Ed Benedict, 94, an animator who designed many famous cartoon characters including Fred Flintstone, Yogi Bear and Huckleberry Hound, died Aug. 28 in Auburn, Calif.

Benedict is best known for characters he designed in the late 1950s and early '60s after he moved to the Hanna-Barbera studio, including Yogi Bear and Boo Boo, his sidekick. He also designed Huckleberry Hound, Quick Draw McGraw, Fred and Wilma Flintstone and their pals Barney and Betty Rubble for TV series starting in 1958.

Gerald Green, author of "The Last Angry Man," a 1956 book that told the story of a heroic doctor who worked in New York's slums, died Aug. 28 in Norwalk, Conn., of pneumonia. He was 84.

He also wrote the screenplay and novelization of "Holocaust," a 1978 TV miniseries about the destruction of much of Europe's Jewish community. The NBC miniseries was seen by an estimated 400 million people worldwide and won eight Emmys. Soon after that, the West German government repealed the statute of limitations on Nazi war crimes.

"The Last Angry Man" was dedicated to Samuel Greenberg, the author's father and a doctor in Brooklyn, and was made into a 1959 movie starring Paul Muni.
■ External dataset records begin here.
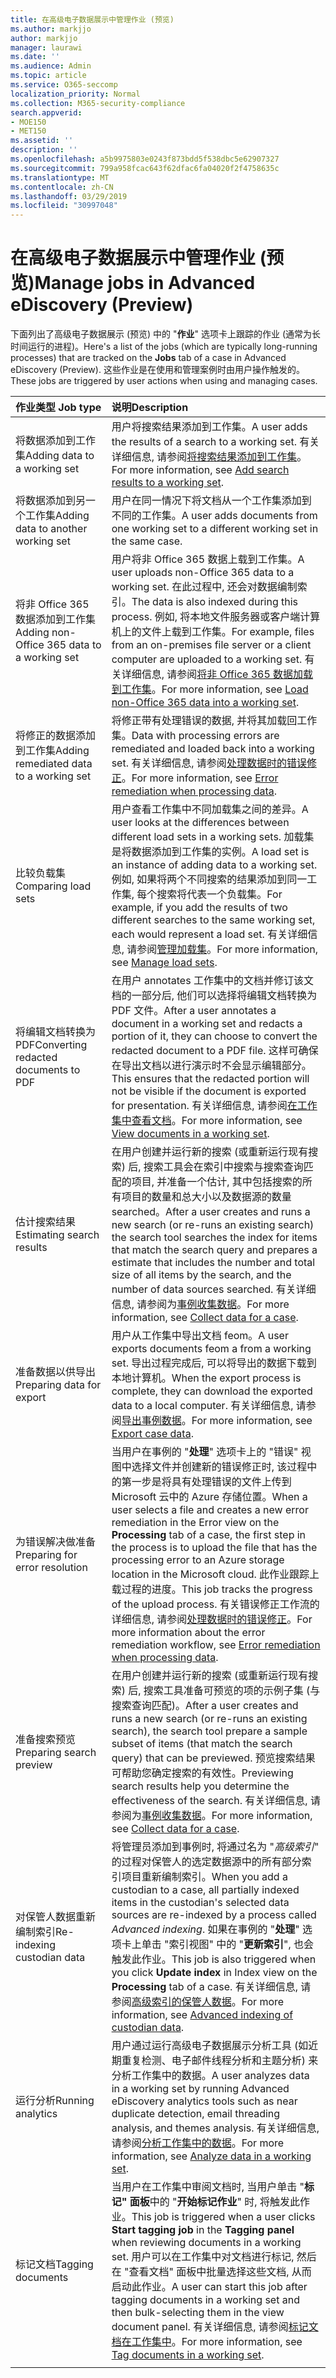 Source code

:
 ```yaml
---
title: 在高级电子数据展示中管理作业 (预览)
ms.author: markjjo
author: markjjo
manager: laurawi
ms.date: ''
ms.audience: Admin
ms.topic: article
ms.service: O365-seccomp
localization_priority: Normal
ms.collection: M365-security-compliance
search.appverid:
- MOE150
- MET150
ms.assetid: ''
description: ''
ms.openlocfilehash: a5b9975803e0243f873bdd5f538dbc5e62907327
ms.sourcegitcommit: 799a958fcac643f62dfac6fa04020f2f4758635c
ms.translationtype: MT
ms.contentlocale: zh-CN
ms.lasthandoff: 03/29/2019
ms.locfileid: "30997048"
---
```

# <a name="manage-jobs-in-advanced-ediscovery-preview"></a><span data-ttu-id="19e25-102">在高级电子数据展示中管理作业 (预览)</span><span class="sxs-lookup"><span data-stu-id="19e25-102">Manage jobs in Advanced eDiscovery (Preview)</span></span>

<span data-ttu-id="19e25-103">下面列出了高级电子数据展示 (预览) 中的 "**作业**" 选项卡上跟踪的作业 (通常为长时间运行的进程)。</span><span class="sxs-lookup"><span data-stu-id="19e25-103">Here's a list of the jobs (which are typically long-running processes) that are tracked on the **Jobs** tab of a case in Advanced eDiscovery (Preview).</span></span> <span data-ttu-id="19e25-104">这些作业是在使用和管理案例时由用户操作触发的。</span><span class="sxs-lookup"><span data-stu-id="19e25-104">These jobs are triggered by user actions when using and managing cases.</span></span>

| <span data-ttu-id="19e25-105">作业类型 </span><span class="sxs-lookup"><span data-stu-id="19e25-105">Job type</span></span>           | <span data-ttu-id="19e25-106">说明</span><span class="sxs-lookup"><span data-stu-id="19e25-106">Description</span></span>     |
| :----------------- | :----------     |
|<span data-ttu-id="19e25-107">将数据添加到工作集</span><span class="sxs-lookup"><span data-stu-id="19e25-107">Adding data to a working set</span></span> | <span data-ttu-id="19e25-108">用户将搜索结果添加到工作集。</span><span class="sxs-lookup"><span data-stu-id="19e25-108">A user adds the results of a search to a working set.</span></span>  <span data-ttu-id="19e25-109">有关详细信息, 请参阅[将搜索结果添加到工作集](add-data-to-working-set.md)。</span><span class="sxs-lookup"><span data-stu-id="19e25-109">For more information, see [Add search results to a working set](add-data-to-working-set.md).</span></span> |
|<span data-ttu-id="19e25-110">将数据添加到另一个工作集</span><span class="sxs-lookup"><span data-stu-id="19e25-110">Adding data to another working set</span></span> | <span data-ttu-id="19e25-111">用户在同一情况下将文档从一个工作集添加到不同的工作集。</span><span class="sxs-lookup"><span data-stu-id="19e25-111">A user adds documents from one working set to a different working set in the same case.</span></span>|
|<span data-ttu-id="19e25-112">将非 Office 365 数据添加到工作集</span><span class="sxs-lookup"><span data-stu-id="19e25-112">Adding non-Office 365 data to a working set</span></span> | <span data-ttu-id="19e25-113">用户将非 Office 365 数据上载到工作集。</span><span class="sxs-lookup"><span data-stu-id="19e25-113">A user uploads non-Office 365 data to a working set.</span></span> <span data-ttu-id="19e25-114">在此过程中, 还会对数据编制索引。</span><span class="sxs-lookup"><span data-stu-id="19e25-114">The data is also indexed during this process.</span></span> <span data-ttu-id="19e25-115">例如, 将本地文件服务器或客户端计算机上的文件上载到工作集。</span><span class="sxs-lookup"><span data-stu-id="19e25-115">For example, files from an on-premises file server or a client computer are uploaded to a working set.</span></span> <span data-ttu-id="19e25-116">有关详细信息, 请参阅[将非 Office 365 数据加载到工作集](load-non-office365-data.md)。</span><span class="sxs-lookup"><span data-stu-id="19e25-116">For more information, see [Load non-Office 365 data into a working set](load-non-office365-data.md).</span></span>| 
|<span data-ttu-id="19e25-117">将修正的数据添加到工作集</span><span class="sxs-lookup"><span data-stu-id="19e25-117">Adding remediated data to a working set</span></span> | <span data-ttu-id="19e25-118">将修正带有处理错误的数据, 并将其加载回工作集。</span><span class="sxs-lookup"><span data-stu-id="19e25-118">Data with processing errors are remediated and loaded back into a working set.</span></span> <span data-ttu-id="19e25-119">有关详细信息, 请参阅[处理数据时的错误修正](error-remediation.md)。</span><span class="sxs-lookup"><span data-stu-id="19e25-119">For more information, see [Error remediation when processing data](error-remediation.md).</span></span> | 
|<span data-ttu-id="19e25-120">比较负载集</span><span class="sxs-lookup"><span data-stu-id="19e25-120">Comparing load sets</span></span> | <span data-ttu-id="19e25-121">用户查看工作集中不同加载集之间的差异。</span><span class="sxs-lookup"><span data-stu-id="19e25-121">A user looks at the differences between different load sets in a working sets.</span></span> <span data-ttu-id="19e25-122">加载集是将数据添加到工作集的实例。</span><span class="sxs-lookup"><span data-stu-id="19e25-122">A load set is an instance of adding data to a working set.</span></span> <span data-ttu-id="19e25-123">例如, 如果将两个不同搜索的结果添加到同一工作集, 每个搜索将代表一个负载集。</span><span class="sxs-lookup"><span data-stu-id="19e25-123">For example, if you add the results of two different searches to the same working set, each would represent a load set.</span></span> <span data-ttu-id="19e25-124">有关详细信息, 请参阅[管理加载集](manage-load-sets.md)。</span><span class="sxs-lookup"><span data-stu-id="19e25-124">For more information, see [Manage load sets](manage-load-sets.md).</span></span> |
|<span data-ttu-id="19e25-125">将编辑文档转换为 PDF</span><span class="sxs-lookup"><span data-stu-id="19e25-125">Converting redacted documents to PDF</span></span>|<span data-ttu-id="19e25-126">在用户 annotates 工作集中的文档并修订该文档的一部分后, 他们可以选择将编辑文档转换为 PDF 文件。</span><span class="sxs-lookup"><span data-stu-id="19e25-126">After a user annotates a document in a working set and redacts a portion of it, they can choose to convert the redacted document to a PDF file.</span></span> <span data-ttu-id="19e25-127">这样可确保在导出文档以进行演示时不会显示编辑部分。</span><span class="sxs-lookup"><span data-stu-id="19e25-127">This ensures that the redacted portion will not be visible if the document is exported for presentation.</span></span> <span data-ttu-id="19e25-128">有关详细信息, 请参阅[在工作集中查看文档](annotating-and-redacting-documents.md)。</span><span class="sxs-lookup"><span data-stu-id="19e25-128">For more information, see [View documents in a working set](annotating-and-redacting-documents.md).</span></span> |
|<span data-ttu-id="19e25-129">估计搜索结果</span><span class="sxs-lookup"><span data-stu-id="19e25-129">Estimating search results</span></span> | <span data-ttu-id="19e25-130">在用户创建并运行新的搜索 (或重新运行现有搜索) 后, 搜索工具会在索引中搜索与搜索查询匹配的项目, 并准备一个估计, 其中包括搜索的所有项目的数量和总大小以及数据源的数量 searched。</span><span class="sxs-lookup"><span data-stu-id="19e25-130">After a user creates and runs a new search (or re-runs an existing search) the search tool searches the index for items that match the search query and prepares a estimate that includes the number and total size of all items by the search, and the number of data sources searched.</span></span>  <span data-ttu-id="19e25-131">有关详细信息, 请参阅为[事例收集数据](collecting-data-for-ediscovery.md)。</span><span class="sxs-lookup"><span data-stu-id="19e25-131">For more information, see [Collect data for a case](collecting-data-for-ediscovery.md).</span></span> | 
|<span data-ttu-id="19e25-132">准备数据以供导出</span><span class="sxs-lookup"><span data-stu-id="19e25-132">Preparing data for export</span></span> | <span data-ttu-id="19e25-133">用户从工作集中导出文档 feom。</span><span class="sxs-lookup"><span data-stu-id="19e25-133">A user exports documents feom a from a working set.</span></span> <span data-ttu-id="19e25-134">导出过程完成后, 可以将导出的数据下载到本地计算机。</span><span class="sxs-lookup"><span data-stu-id="19e25-134">When the export process is complete, they can download the exported data to a local computer.</span></span> <span data-ttu-id="19e25-135">有关详细信息, 请参阅[导出事例数据](exporting-data-ediscover20.md)。</span><span class="sxs-lookup"><span data-stu-id="19e25-135">For more information, see [Export case data](exporting-data-ediscover20.md).</span></span> | 
|<span data-ttu-id="19e25-136">为错误解决做准备</span><span class="sxs-lookup"><span data-stu-id="19e25-136">Preparing for error resolution</span></span> |<span data-ttu-id="19e25-137">当用户在事例的 "**处理**" 选项卡上的 "错误" 视图中选择文件并创建新的错误修正时, 该过程中的第一步是将具有处理错误的文件上传到 Microsoft 云中的 Azure 存储位置。</span><span class="sxs-lookup"><span data-stu-id="19e25-137">When a user selects a file and creates a new error remediation in the Error view on the **Processing** tab of a case, the first step in the process is to upload the file that has the processing error to an Azure storage location in the Microsoft cloud.</span></span> <span data-ttu-id="19e25-138">此作业跟踪上载过程的进度。</span><span class="sxs-lookup"><span data-stu-id="19e25-138">This job tracks the progress of the upload process.</span></span> <span data-ttu-id="19e25-139">有关错误修正工作流的详细信息, 请参阅[处理数据时的错误修正](error-remediation.md)。</span><span class="sxs-lookup"><span data-stu-id="19e25-139">For more information about the error remediation workflow, see [Error remediation when processing data](error-remediation.md).</span></span> | 
|<span data-ttu-id="19e25-140">准备搜索预览</span><span class="sxs-lookup"><span data-stu-id="19e25-140">Preparing search preview</span></span> | <span data-ttu-id="19e25-141">在用户创建并运行新的搜索 (或重新运行现有搜索) 后, 搜索工具准备可预览的项的示例子集 (与搜索查询匹配)。</span><span class="sxs-lookup"><span data-stu-id="19e25-141">After a  user creates and runs a new search (or re-runs an existing search), the search tool prepare a sample subset of items (that match the search query) that can be previewed.</span></span> <span data-ttu-id="19e25-142">预览搜索结果可帮助您确定搜索的有效性。</span><span class="sxs-lookup"><span data-stu-id="19e25-142">Previewing search results help you determine the effectiveness of the search.</span></span>  <span data-ttu-id="19e25-143">有关详细信息, 请参阅为[事例收集数据](collecting-data-for-ediscovery.md#view-search-results-and-statistics)。</span><span class="sxs-lookup"><span data-stu-id="19e25-143">For more information, see [Collect data for a case](collecting-data-for-ediscovery.md#view-search-results-and-statistics).</span></span> | 
|<span data-ttu-id="19e25-144">对保管人数据重新编制索引</span><span class="sxs-lookup"><span data-stu-id="19e25-144">Re-indexing custodian data</span></span> | <span data-ttu-id="19e25-145">将管理员添加到事例时, 将通过名为 "*高级索引*" 的过程对保管人的选定数据源中的所有部分索引项目重新编制索引。</span><span class="sxs-lookup"><span data-stu-id="19e25-145">When you add a custodian to a case, all partially indexed items in the custodian's selected data sources are re-indexed by a process called *Advanced indexing*.</span></span> <span data-ttu-id="19e25-146">如果在事例的 "**处理**" 选项卡上单击 "索引视图" 中的 "**更新索引**", 也会触发此作业。</span><span class="sxs-lookup"><span data-stu-id="19e25-146">This job is also triggered when you click **Update index** in Index view on the **Processing** tab of a case.</span></span> <span data-ttu-id="19e25-147">有关详细信息, 请参阅[高级索引的保管人数据](indexing-custodian-data.md)。</span><span class="sxs-lookup"><span data-stu-id="19e25-147">For more information, see [Advanced indexing of custodian data](indexing-custodian-data.md).</span></span>
|<span data-ttu-id="19e25-148">运行分析</span><span class="sxs-lookup"><span data-stu-id="19e25-148">Running analytics</span></span> | <span data-ttu-id="19e25-149">用户通过运行高级电子数据展示分析工具 (如近期重复检测、电子邮件线程分析和主题分析) 来分析工作集中的数据。</span><span class="sxs-lookup"><span data-stu-id="19e25-149">A user analyzes data in a working set by running Advanced eDiscovery analytics tools such as near duplicate detection, email threading analysis, and themes analysis.</span></span> <span data-ttu-id="19e25-150">有关详细信息, 请参阅[分析工作集中的数据](analyzing-data-in-working-set.md)。</span><span class="sxs-lookup"><span data-stu-id="19e25-150">For more information, see [Analyze data in a working set](analyzing-data-in-working-set.md).</span></span> | 
|<span data-ttu-id="19e25-151">标记文档</span><span class="sxs-lookup"><span data-stu-id="19e25-151">Tagging documents</span></span> | <span data-ttu-id="19e25-152">当用户在工作集中审阅文档时, 当用户单击 "**标记" 面板**中的 "**开始标记作业**" 时, 将触发此作业。</span><span class="sxs-lookup"><span data-stu-id="19e25-152">This job is triggered when a user clicks **Start tagging job** in the **Tagging panel** when reviewing documents in a working set.</span></span> <span data-ttu-id="19e25-153">用户可以在工作集中对文档进行标记, 然后在 "查看文档" 面板中批量选择这些文档, 从而启动此作业。</span><span class="sxs-lookup"><span data-stu-id="19e25-153">A user can start this job after tagging documents in a working set and then bulk-selecting them in the view document panel.</span></span> <span data-ttu-id="19e25-154">有关详细信息, 请参阅[标记文档在工作集中](tagging-documents.md)。</span><span class="sxs-lookup"><span data-stu-id="19e25-154">For more information, see [Tag documents in a working set](tagging-documents.md).</span></span> | 
|||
James Tenney, an influential force in many genres of avant-garde music and art who held the Roy E. Disney Family Chair in Musical Composition at California Institute of the Arts School of Music, died Aug. 24 in Valencia, Calif., of cancer. He was 72.

Based on his underground reputation for works composed in the 1960s and '70s, Tenney was once called "the most famous unknown composer in America." A lifelong innovator, he pioneered in the 1960s what is now referred to as sampling. His electronic "Collage #1 (Blue Suede)" includes manipulated elements from Elvis Presley's version of Carl Perkins' "Blue Suede Shoes." Around this time, Tenney also was working with Minimalist composers Steve Reich and Philip Glass.

A performer as well as a composer and theorist, Tenney was co-founder and conductor of the Tone Roads Chamber Ensemble in New York (1963-70). He was known for legendary performances of important 20th century works, especially those by John Cage and Charles Ives.

Gyorgy Faludy, a poet and translator considered one of the greatest Hungarian literary figures of the past century, died Sept. 1 in Budapest. He was 95.

Faludy fled the Nazis and communists, and his works were banned in his home country for decades. Faludy gained acclaim in the mid-'30s for his translations of the ballads of 15th century French poet Francois Villon.